There's also a new fund for the largest city regions where

'Eight City regions will also benefit from £4.2 billion government investment in five year funding settlements for local transport starting in 2022-23, and £50 million in 21/22 to support preparations for settlements. Following the approach that has worked for London, these settlements will be agreed with elected Mayors and published, providing transparency and accountability while giving Mayors the flexibility and certainty to deliver their plans. The city regions that will receive settlements, subject to appropriate governance, include Greater Manchester, Liverpool City Region, West Midlands, West Yorkshire, Sheffield City Region, Tyne and Wear, West of England and Tees Valley. This will deliver the NIC’s recommendation to provide settlements that enable long-term and locally-led investment in large cities transport networks, devolving decisions on local transport to those that understand those systems best.’

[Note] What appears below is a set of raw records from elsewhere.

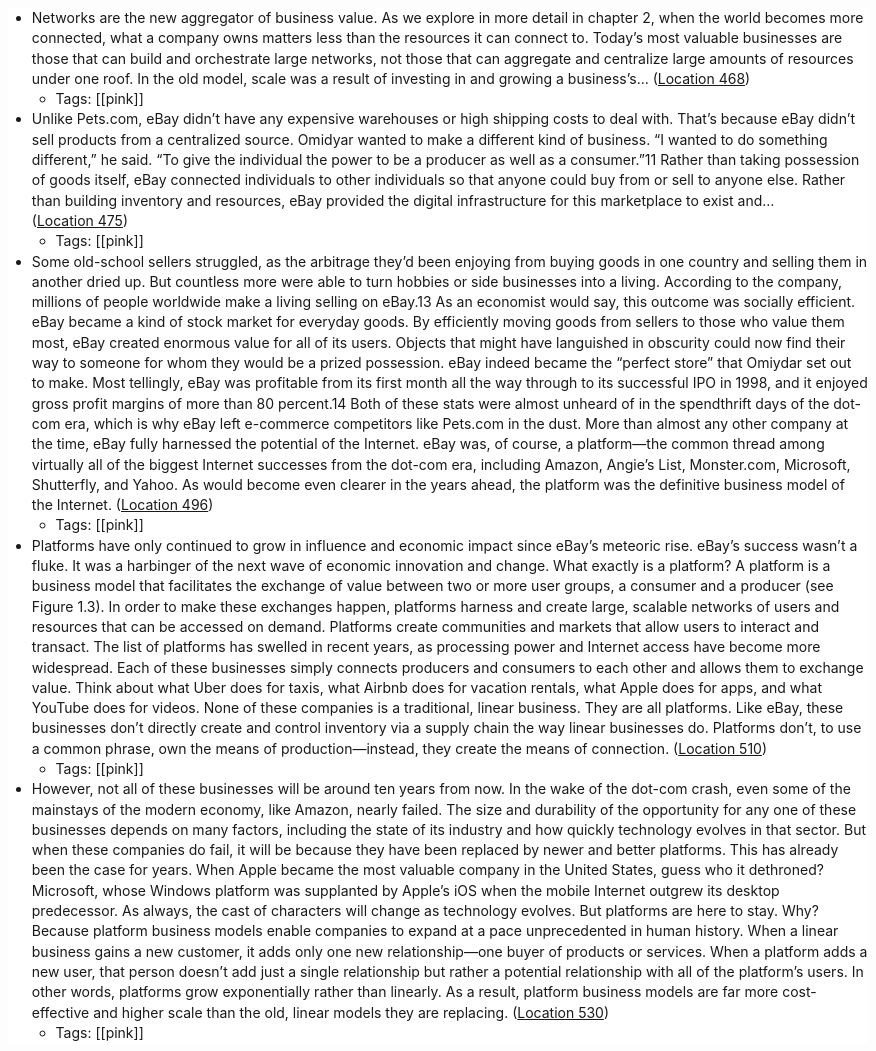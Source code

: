- Networks are the new aggregator of business value. As we explore in more detail in chapter 2, when the world becomes more connected, what a company owns matters less than the resources it can connect to. Today’s most valuable businesses are those that can build and orchestrate large networks, not those that can aggregate and centralize large amounts of resources under one roof. In the old model, scale was a result of investing in and growing a business’s… ([Location 468](https://readwise.io/to_kindle?action=open&asin=B017RC8CBC&location=468))
    - Tags: [[pink]] 
- Unlike Pets.com, eBay didn’t have any expensive warehouses or high shipping costs to deal with. That’s because eBay didn’t sell products from a centralized source. Omidyar wanted to make a different kind of business. “I wanted to do something different,” he said. “To give the individual the power to be a producer as well as a consumer.”11 Rather than taking possession of goods itself, eBay connected individuals to other individuals so that anyone could buy from or sell to anyone else. Rather than building inventory and resources, eBay provided the digital infrastructure for this marketplace to exist and… ([Location 475](https://readwise.io/to_kindle?action=open&asin=B017RC8CBC&location=475))
    - Tags: [[pink]] 
- Some old-school sellers struggled, as the arbitrage they’d been enjoying from buying goods in one country and selling them in another dried up. But countless more were able to turn hobbies or side businesses into a living. According to the company, millions of people worldwide make a living selling on eBay.13 As an economist would say, this outcome was socially efficient. eBay became a kind of stock market for everyday goods. By efficiently moving goods from sellers to those who value them most, eBay created enormous value for all of its users. Objects that might have languished in obscurity could now find their way to someone for whom they would be a prized possession. eBay indeed became the “perfect store” that Omiydar set out to make. Most tellingly, eBay was profitable from its first month all the way through to its successful IPO in 1998, and it enjoyed gross profit margins of more than 80 percent.14 Both of these stats were almost unheard of in the spendthrift days of the dot-com era, which is why eBay left e-commerce competitors like Pets.com in the dust. More than almost any other company at the time, eBay fully harnessed the potential of the Internet. eBay was, of course, a platform—the common thread among virtually all of the biggest Internet successes from the dot-com era, including Amazon, Angie’s List, Monster.com, Microsoft, Shutterfly, and Yahoo. As would become even clearer in the years ahead, the platform was the definitive business model of the Internet. ([Location 496](https://readwise.io/to_kindle?action=open&asin=B017RC8CBC&location=496))
    - Tags: [[pink]] 
- Platforms have only continued to grow in influence and economic impact since eBay’s meteoric rise. eBay’s success wasn’t a fluke. It was a harbinger of the next wave of economic innovation and change. What exactly is a platform? A platform is a business model that facilitates the exchange of value between two or more user groups, a consumer and a producer (see Figure 1.3). In order to make these exchanges happen, platforms harness and create large, scalable networks of users and resources that can be accessed on demand. Platforms create communities and markets that allow users to interact and transact. The list of platforms has swelled in recent years, as processing power and Internet access have become more widespread. Each of these businesses simply connects producers and consumers to each other and allows them to exchange value. Think about what Uber does for taxis, what Airbnb does for vacation rentals, what Apple does for apps, and what YouTube does for videos. None of these companies is a traditional, linear business. They are all platforms. Like eBay, these businesses don’t directly create and control inventory via a supply chain the way linear businesses do. Platforms don’t, to use a common phrase, own the means of production—instead, they create the means of connection. ([Location 510](https://readwise.io/to_kindle?action=open&asin=B017RC8CBC&location=510))
    - Tags: [[pink]] 
- However, not all of these businesses will be around ten years from now. In the wake of the dot-com crash, even some of the mainstays of the modern economy, like Amazon, nearly failed. The size and durability of the opportunity for any one of these businesses depends on many factors, including the state of its industry and how quickly technology evolves in that sector. But when these companies do fail, it will be because they have been replaced by newer and better platforms. This has already been the case for years. When Apple became the most valuable company in the United States, guess who it dethroned? Microsoft, whose Windows platform was supplanted by Apple’s iOS when the mobile Internet outgrew its desktop predecessor. As always, the cast of characters will change as technology evolves. But platforms are here to stay. Why? Because platform business models enable companies to expand at a pace unprecedented in human history. When a linear business gains a new customer, it adds only one new relationship—one buyer of products or services. When a platform adds a new user, that person doesn’t add just a single relationship but rather a potential relationship with all of the platform’s users. In other words, platforms grow exponentially rather than linearly. As a result, platform business models are far more cost-effective and higher scale than the old, linear models they are replacing. ([Location 530](https://readwise.io/to_kindle?action=open&asin=B017RC8CBC&location=530))
    - Tags: [[pink]] 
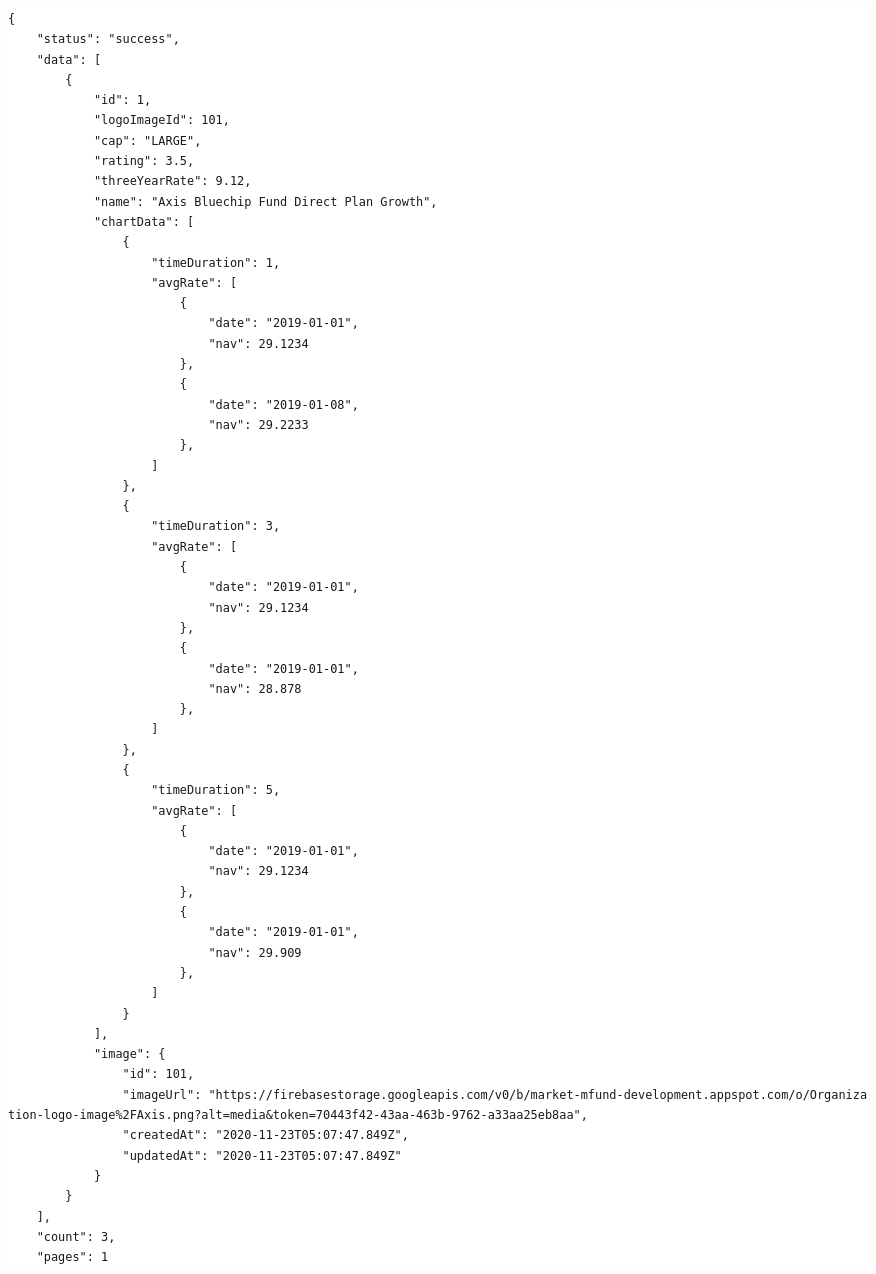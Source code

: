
 ```text
{
    "status": "success",
    "data": [
        {
            "id": 1,
            "logoImageId": 101,
            "cap": "LARGE",
            "rating": 3.5,
            "threeYearRate": 9.12,
            "name": "Axis Bluechip Fund Direct Plan Growth",
            "chartData": [
                {
                    "timeDuration": 1,
                    "avgRate": [
                        {
                            "date": "2019-01-01",
                            "nav": 29.1234
                        },
                        {
                            "date": "2019-01-08",
                            "nav": 29.2233
                        },
                    ]
                },
                {
                    "timeDuration": 3,
                    "avgRate": [
                        {
                            "date": "2019-01-01",
                            "nav": 29.1234
                        },
                        {
                            "date": "2019-01-01",
                            "nav": 28.878
                        },
                    ]
                },
                {
                    "timeDuration": 5,
                    "avgRate": [
                        {
                            "date": "2019-01-01",
                            "nav": 29.1234
                        },
                        {
                            "date": "2019-01-01",
                            "nav": 29.909
                        },
                    ]
                }
            ],
            "image": {
                "id": 101,
                "imageUrl": "https://firebasestorage.googleapis.com/v0/b/market-mfund-development.appspot.com/o/Organization-logo-image%2FAxis.png?alt=media&token=70443f42-43aa-463b-9762-a33aa25eb8aa",
                "createdAt": "2020-11-23T05:07:47.849Z",
                "updatedAt": "2020-11-23T05:07:47.849Z"
            }
        }
    ],
    "count": 3,
    "pages": 1
```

There's also news on the replacement for EU structural funds - the UK Shared Prosperity Fund. £220m will be provided for the pilot programmes and new approaches, and further details of this funding will be set out in the new year. Part of the funding project will be about investment in communities and place, “including cultural and sporting facilities, civic, green and rural infrastructure, community-owned assets, neighbourhood and housing improvements, town centre and transport improvements and digital connectivity”investment for local business, which includes support for “innovation, green and tech adoption, tailored to local needs”.

Further details of the UKSPF will be set out in a “UK-wide investment framework” which is due to be published in the spring.

Key initial takeaways

  • There are some hard yards ahead on securing sufficient revenue support to keep local public transport going during the pandemic and to get public transport back on its feet afterwards. Never mind it being in a fit state for the expansion needed for it to play its full part in meeting the wider decarbonisation challenge.
  • Despite its inherent inefficiencies competition funding remains the Government's preferred format - although the longer term £4.2bn allocation for eight city regions looks like a better compromise.
  • The stress on pump priming the electrification of vehicle fleets is welcome but an inadequate counterweight to a climate deaf national roads programme which eats up vast amounts of DfT spend which could be so much more gainfully employed.
  • Local transport remains the poor relation to national transport not least in the hand to mouth funding arrangements compared with the multi-year settlements for national rail and road.